Por inverosímil que parezca, Erick sacó una placa apócrifa que lo acreditaba como “inspector de saneamiento” del H. Ayuntamiento de Guanajuato. La identificación contaba con sellos y una firma falsa a nombre del presidente municipal.  –¿Y la de ellos dos?,  –preguntó el guardia, con todo y sus dos metros de estatura.   –Estos son mis achichincles, aún no se ganan el derecho a identificarse, pero cuando terminen la secundaria para adultos tal vez les demos una.  

El grandulón soltó una risa enorme como su espalda y nos dejó pasar, sin más preguntas. Adentro, el bacanal era exótico: elegantes meseros con charolas llenas de antojitos mexicanos, otros con copas de vino tinto, unos más llevando cervezas a cada mesa y al fondo una enorme barra libre donde se llenaban una y otra vez vasos con vodka, tequila, ron y whiskey. Preocupados por no toparnos con Rencor, comenzamos a beber con cierta mesura, pero una hora más tarde nos relajamos e hicimos de esa fiesta una merecida bienvenida. Nos tomamos fotos con Tim Burton, brindamos con Spike Jonze y Erick le tiró un vodka al traje de Demián Bichir, quien estaba tan ebrio que sólo bajó la mirada y alzó los hombros. 

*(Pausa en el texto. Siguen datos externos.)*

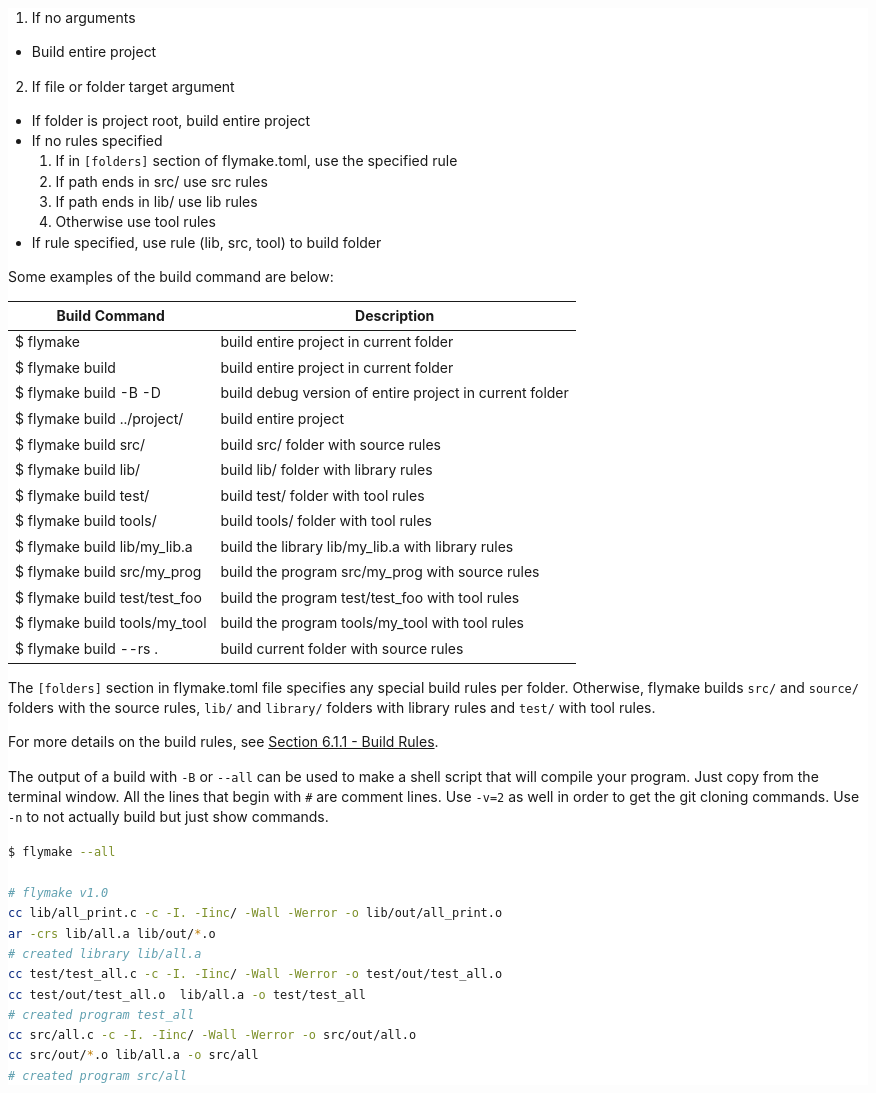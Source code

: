1. If no arguments
  - Build entire project
2. If file or folder target argument
  - If folder is project root, build entire project
  - If no rules specified
    1. If in `[folders]` section of flymake.toml, use the specified rule
    2. If path ends in src/ use src rules
    3. If path ends in lib/ use lib rules
    4. Otherwise use tool rules
  - If rule specified, use rule (lib, src, tool) to build folder

Some examples of the build command are below:

Build Command                 | Description
-------------                 | -----------
$ flymake                     | build entire project in current folder
$ flymake build               | build entire project in current folder
$ flymake build -B -D      | build debug version of entire project in current folder
$ flymake build ../project/   | build entire project
$ flymake build src/          | build src/ folder with source rules
$ flymake build lib/          | build lib/ folder with library rules
$ flymake build test/         | build test/ folder with tool rules
$ flymake build tools/        | build tools/ folder with tool rules
$ flymake build lib/my_lib.a  | build the library lib/my_lib.a with library rules
$ flymake build src/my_prog   | build the program src/my_prog with source rules
$ flymake build test/test_foo | build the program test/test_foo with tool rules
$ flymake build tools/my_tool | build the program tools/my_tool with tool rules
$ flymake build --rs .        | build current folder with source rules

The `[folders]` section in flymake.toml file specifies any special build rules per folder.
Otherwise, flymake builds `src/` and `source/` folders with the source rules, `lib/` and
`library/` folders with library rules and `test/` with tool rules.

For more details on the build rules, see [Section 6.1.1 - Build Rules]("#6.1.1-Build-Rules).

The output of a build with `-B` or `--all` can be used to make a shell script that will compile
your program. Just copy from the terminal window. All the lines that begin with `#` are comment
lines. Use `-v=2` as well in order to get the git cloning commands. Use `-n` to not actually build
but just show commands.

```bash
$ flymake --all

# flymake v1.0
cc lib/all_print.c -c -I. -Iinc/ -Wall -Werror -o lib/out/all_print.o
ar -crs lib/all.a lib/out/*.o
# created library lib/all.a
cc test/test_all.c -c -I. -Iinc/ -Wall -Werror -o test/out/test_all.o
cc test/out/test_all.o  lib/all.a -o test/test_all
# created program test_all
cc src/all.c -c -I. -Iinc/ -Wall -Werror -o src/out/all.o
cc src/out/*.o lib/all.a -o src/all
# created program src/all
```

A eso de la una de la mañana ingresaron a la fiesta tres amigos de Erick, recién desempacados de Morelia, también lo hizo su novia y una amiga de su novia. Media hora más tarde llegó otra comitiva, encabezada por Gilberto Pizarro, un arquitecto que también se decía fotógrafo. Iba acompañado por su novia y por dos amigas de su novia. A las cinco de la mañana todos estábamos en La Dama de las Camelias, un bar sin sueño, de colores rojizos, con mujeres hechas fuego y hombres hechos polvo. Cansados de tanto ajetreo, decidimos regresar al hotel. Yo fui el primero en abrir la puerta y bendecir el hecho de tener una cama amplia, pero segundos después fueron ingresando Salvador, Erick, los amigos de Erick, las novias de los amigos, los amantes de las novias, la novia del arquitecto, las amigas de la novia del arquitecto y los nuevos amigos que en el La Dama de las Camelias habían hecho las amigas de la novia del arquitecto. Toda esa fauna borracha se acomodó en las dos camas, en la pequeña salita y sobre la alfombra. A la mañana siguiente, a eso de las once, todos fueron despertando y abandonaron la habitación, pues alcancé a advertirle a Salvador que nos iban a correr si descubrían tremendo encerrón.  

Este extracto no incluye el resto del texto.